Problem to work on – Please copy out the entries below exactly, beginning with the line that contains "- Модель демонструє" and ending with the line that contains "1. **max_depth (глибина дерева):**", and include nothing outside that span.

_____

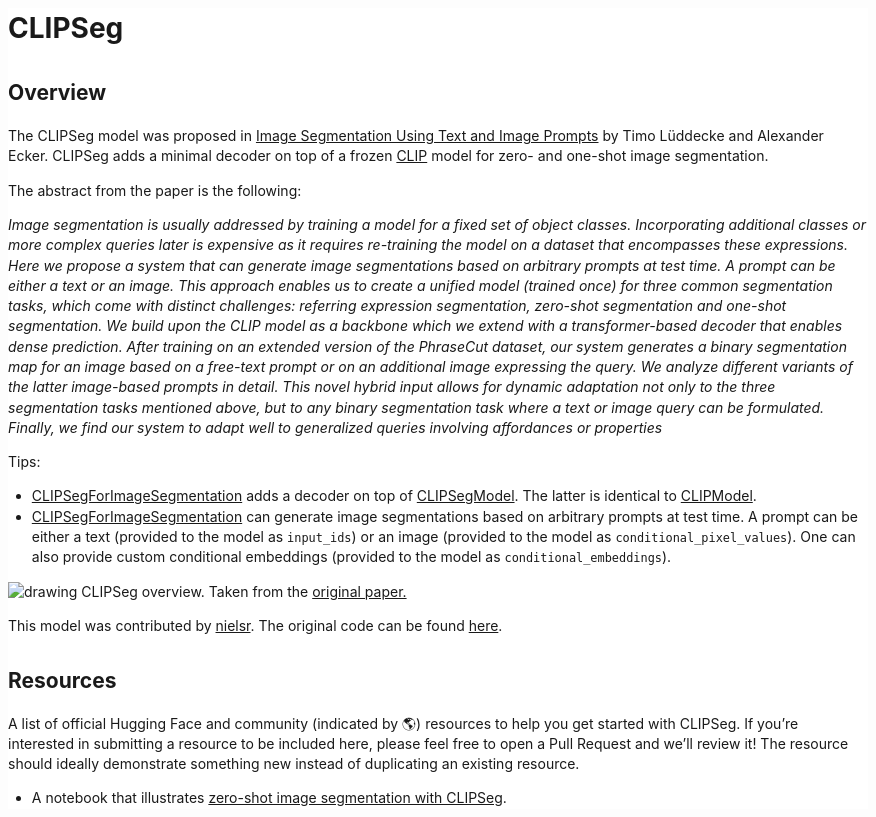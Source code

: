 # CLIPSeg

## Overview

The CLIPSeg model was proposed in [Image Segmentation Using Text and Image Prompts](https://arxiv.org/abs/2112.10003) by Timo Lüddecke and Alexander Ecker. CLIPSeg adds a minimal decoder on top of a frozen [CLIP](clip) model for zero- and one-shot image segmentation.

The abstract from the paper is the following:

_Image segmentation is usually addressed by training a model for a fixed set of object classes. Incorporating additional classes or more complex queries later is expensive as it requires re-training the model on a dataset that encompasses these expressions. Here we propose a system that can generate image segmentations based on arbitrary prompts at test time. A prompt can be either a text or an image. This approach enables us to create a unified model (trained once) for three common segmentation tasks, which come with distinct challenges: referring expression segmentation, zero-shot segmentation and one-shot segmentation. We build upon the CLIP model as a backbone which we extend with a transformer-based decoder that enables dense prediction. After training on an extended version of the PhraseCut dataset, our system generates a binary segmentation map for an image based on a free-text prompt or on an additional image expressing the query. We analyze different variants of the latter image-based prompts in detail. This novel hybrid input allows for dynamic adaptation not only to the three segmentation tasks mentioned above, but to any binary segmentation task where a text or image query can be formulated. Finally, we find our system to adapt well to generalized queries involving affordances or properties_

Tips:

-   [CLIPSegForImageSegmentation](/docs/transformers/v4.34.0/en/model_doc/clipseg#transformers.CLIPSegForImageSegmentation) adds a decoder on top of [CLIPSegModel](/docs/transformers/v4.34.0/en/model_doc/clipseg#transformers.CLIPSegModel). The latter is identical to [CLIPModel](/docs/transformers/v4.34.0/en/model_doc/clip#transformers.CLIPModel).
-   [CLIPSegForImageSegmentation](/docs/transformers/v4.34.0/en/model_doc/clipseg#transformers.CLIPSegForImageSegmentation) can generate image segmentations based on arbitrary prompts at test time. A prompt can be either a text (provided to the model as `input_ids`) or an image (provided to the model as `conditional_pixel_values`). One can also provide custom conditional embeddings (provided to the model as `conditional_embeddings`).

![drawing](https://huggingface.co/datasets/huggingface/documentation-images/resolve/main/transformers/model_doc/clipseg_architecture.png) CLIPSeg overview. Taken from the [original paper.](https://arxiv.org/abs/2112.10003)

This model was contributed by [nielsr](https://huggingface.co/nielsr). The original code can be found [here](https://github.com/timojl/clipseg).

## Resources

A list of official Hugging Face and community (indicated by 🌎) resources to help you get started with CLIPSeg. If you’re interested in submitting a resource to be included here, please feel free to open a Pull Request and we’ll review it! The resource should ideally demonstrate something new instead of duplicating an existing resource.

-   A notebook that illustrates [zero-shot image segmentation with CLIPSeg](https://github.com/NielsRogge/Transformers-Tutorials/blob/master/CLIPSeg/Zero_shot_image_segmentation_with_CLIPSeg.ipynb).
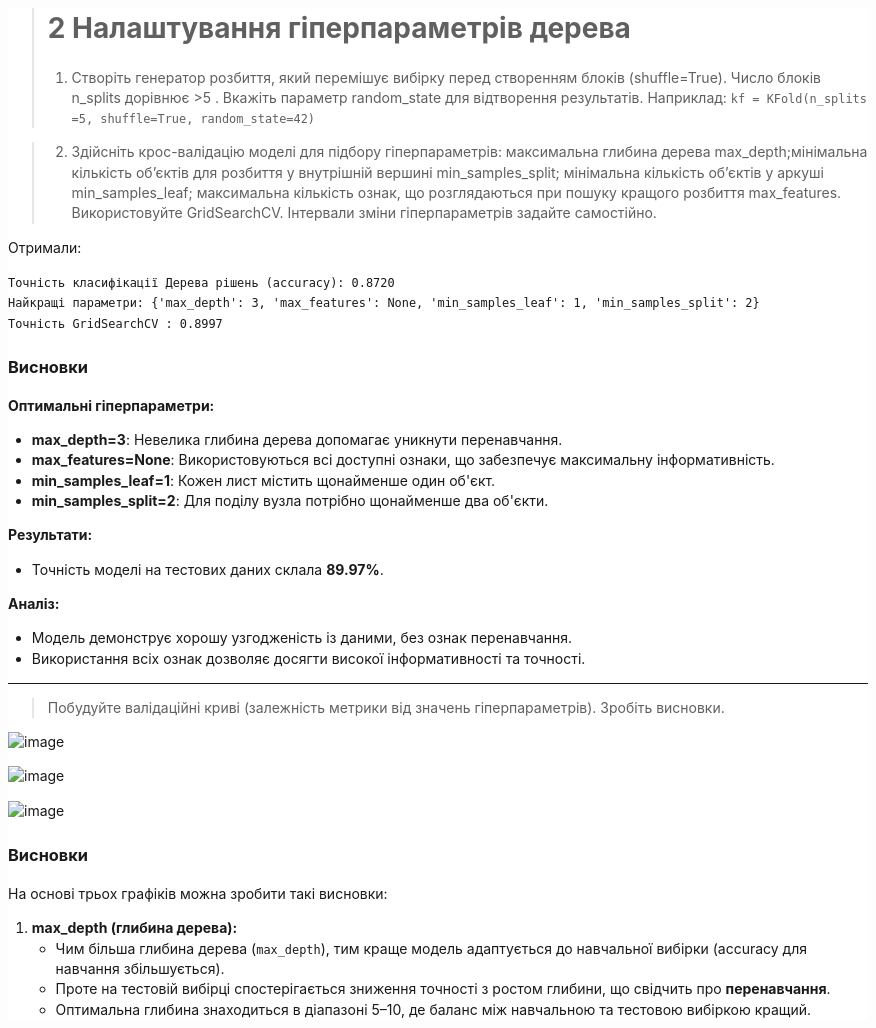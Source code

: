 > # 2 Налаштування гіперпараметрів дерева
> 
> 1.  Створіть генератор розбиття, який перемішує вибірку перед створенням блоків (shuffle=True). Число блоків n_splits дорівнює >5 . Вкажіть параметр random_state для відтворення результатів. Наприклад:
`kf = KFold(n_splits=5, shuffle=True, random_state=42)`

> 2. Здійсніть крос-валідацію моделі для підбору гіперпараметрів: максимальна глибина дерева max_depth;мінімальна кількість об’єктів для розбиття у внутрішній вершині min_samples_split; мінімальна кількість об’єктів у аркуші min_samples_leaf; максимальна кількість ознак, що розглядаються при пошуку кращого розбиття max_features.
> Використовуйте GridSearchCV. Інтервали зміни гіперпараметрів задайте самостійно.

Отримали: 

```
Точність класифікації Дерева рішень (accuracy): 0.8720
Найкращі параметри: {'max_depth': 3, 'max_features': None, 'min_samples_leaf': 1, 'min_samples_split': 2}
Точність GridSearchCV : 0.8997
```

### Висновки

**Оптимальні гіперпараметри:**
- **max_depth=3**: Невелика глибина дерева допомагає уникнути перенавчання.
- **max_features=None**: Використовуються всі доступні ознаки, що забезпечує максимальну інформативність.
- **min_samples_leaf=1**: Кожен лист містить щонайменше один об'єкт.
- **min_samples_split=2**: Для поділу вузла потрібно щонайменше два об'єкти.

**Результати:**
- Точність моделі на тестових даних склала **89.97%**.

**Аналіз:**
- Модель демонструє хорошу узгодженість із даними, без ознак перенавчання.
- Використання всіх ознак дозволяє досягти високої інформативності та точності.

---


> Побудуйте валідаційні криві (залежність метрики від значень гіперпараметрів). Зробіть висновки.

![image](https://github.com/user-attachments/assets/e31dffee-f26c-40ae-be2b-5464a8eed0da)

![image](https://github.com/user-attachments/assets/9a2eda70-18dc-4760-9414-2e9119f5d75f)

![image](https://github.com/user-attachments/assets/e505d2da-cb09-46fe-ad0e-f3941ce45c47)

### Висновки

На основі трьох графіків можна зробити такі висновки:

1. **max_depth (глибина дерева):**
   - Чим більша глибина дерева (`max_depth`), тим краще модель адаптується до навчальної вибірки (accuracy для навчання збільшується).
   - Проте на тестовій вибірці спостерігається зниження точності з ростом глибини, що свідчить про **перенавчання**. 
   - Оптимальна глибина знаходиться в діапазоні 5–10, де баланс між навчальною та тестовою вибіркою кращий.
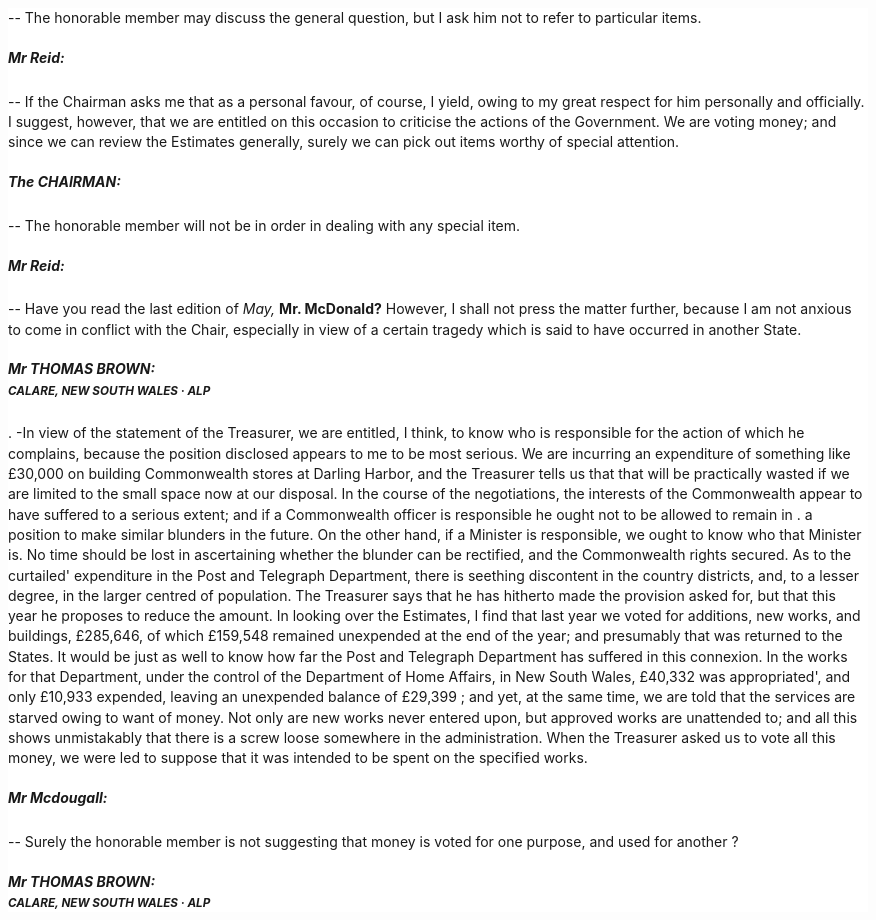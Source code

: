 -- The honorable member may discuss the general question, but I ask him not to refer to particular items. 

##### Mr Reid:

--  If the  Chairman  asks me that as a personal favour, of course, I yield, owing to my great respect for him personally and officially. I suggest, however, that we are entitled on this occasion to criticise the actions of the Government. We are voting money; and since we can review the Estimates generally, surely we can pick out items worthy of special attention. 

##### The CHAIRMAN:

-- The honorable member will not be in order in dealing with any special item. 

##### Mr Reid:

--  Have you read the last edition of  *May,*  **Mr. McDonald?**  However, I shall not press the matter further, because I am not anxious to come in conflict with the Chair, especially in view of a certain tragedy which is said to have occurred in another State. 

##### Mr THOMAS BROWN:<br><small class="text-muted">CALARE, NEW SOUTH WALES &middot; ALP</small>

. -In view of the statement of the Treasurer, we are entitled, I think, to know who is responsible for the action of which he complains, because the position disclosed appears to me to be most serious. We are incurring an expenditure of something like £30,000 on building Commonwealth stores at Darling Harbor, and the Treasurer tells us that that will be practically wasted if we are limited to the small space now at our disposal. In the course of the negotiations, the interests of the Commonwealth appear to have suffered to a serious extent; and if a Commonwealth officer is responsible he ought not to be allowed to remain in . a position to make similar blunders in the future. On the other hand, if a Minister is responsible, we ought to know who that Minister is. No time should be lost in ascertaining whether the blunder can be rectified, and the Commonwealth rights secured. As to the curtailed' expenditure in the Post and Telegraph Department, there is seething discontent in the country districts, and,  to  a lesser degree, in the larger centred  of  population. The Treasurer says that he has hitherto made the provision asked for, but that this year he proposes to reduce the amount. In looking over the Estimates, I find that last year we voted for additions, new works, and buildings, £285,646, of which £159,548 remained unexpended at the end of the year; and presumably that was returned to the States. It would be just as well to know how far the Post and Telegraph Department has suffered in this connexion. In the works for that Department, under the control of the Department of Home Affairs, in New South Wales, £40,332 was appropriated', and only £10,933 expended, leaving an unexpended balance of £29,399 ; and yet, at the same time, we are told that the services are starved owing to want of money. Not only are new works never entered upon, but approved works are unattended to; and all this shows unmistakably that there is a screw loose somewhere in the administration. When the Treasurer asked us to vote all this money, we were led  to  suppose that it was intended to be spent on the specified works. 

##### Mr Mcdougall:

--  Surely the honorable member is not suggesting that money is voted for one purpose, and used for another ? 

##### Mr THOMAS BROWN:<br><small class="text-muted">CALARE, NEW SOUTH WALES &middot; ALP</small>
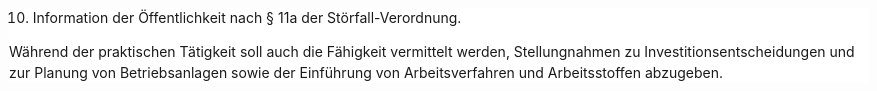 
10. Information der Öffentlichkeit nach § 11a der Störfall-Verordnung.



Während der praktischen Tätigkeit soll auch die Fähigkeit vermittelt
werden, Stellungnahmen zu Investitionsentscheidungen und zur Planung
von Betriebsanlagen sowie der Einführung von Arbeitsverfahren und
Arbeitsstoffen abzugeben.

_____

Your solution –
- Модель демонструє хорошу узгодженість із даними, без ознак перенавчання.
- Використання всіх ознак дозволяє досягти високої інформативності та точності.

---


> Побудуйте валідаційні криві (залежність метрики від значень гіперпараметрів). Зробіть висновки.

![image](https://github.com/user-attachments/assets/e31dffee-f26c-40ae-be2b-5464a8eed0da)

![image](https://github.com/user-attachments/assets/9a2eda70-18dc-4760-9414-2e9119f5d75f)

![image](https://github.com/user-attachments/assets/e505d2da-cb09-46fe-ad0e-f3941ce45c47)

### Висновки

На основі трьох графіків можна зробити такі висновки:

1. **max_depth (глибина дерева):**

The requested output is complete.